Exercise prompt >> From the material below, copy every line in which the word "equal" occurs.

Data shown >>
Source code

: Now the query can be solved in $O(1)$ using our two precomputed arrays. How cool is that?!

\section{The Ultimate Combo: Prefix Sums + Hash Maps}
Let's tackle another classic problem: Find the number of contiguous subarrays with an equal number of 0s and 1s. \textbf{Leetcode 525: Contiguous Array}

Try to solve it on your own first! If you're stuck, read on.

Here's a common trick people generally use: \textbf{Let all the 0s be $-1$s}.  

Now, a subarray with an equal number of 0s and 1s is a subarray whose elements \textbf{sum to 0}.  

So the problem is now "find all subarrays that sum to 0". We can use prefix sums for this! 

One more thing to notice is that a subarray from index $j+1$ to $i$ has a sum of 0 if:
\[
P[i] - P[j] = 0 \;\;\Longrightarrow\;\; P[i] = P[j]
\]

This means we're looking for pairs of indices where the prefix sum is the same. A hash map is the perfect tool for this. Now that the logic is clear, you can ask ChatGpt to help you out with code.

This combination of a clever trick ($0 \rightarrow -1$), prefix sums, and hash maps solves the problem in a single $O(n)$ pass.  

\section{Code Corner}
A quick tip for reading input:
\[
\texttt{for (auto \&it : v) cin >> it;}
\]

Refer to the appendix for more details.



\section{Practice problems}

Final answer >>
Let's tackle another classic problem: Find the number of contiguous subarrays with an equal number of 0s and 1s. \textbf{Leetcode 525: Contiguous Array}
Now, a subarray with an equal number of 0s and 1s is a subarray whose elements \textbf{sum to 0}.  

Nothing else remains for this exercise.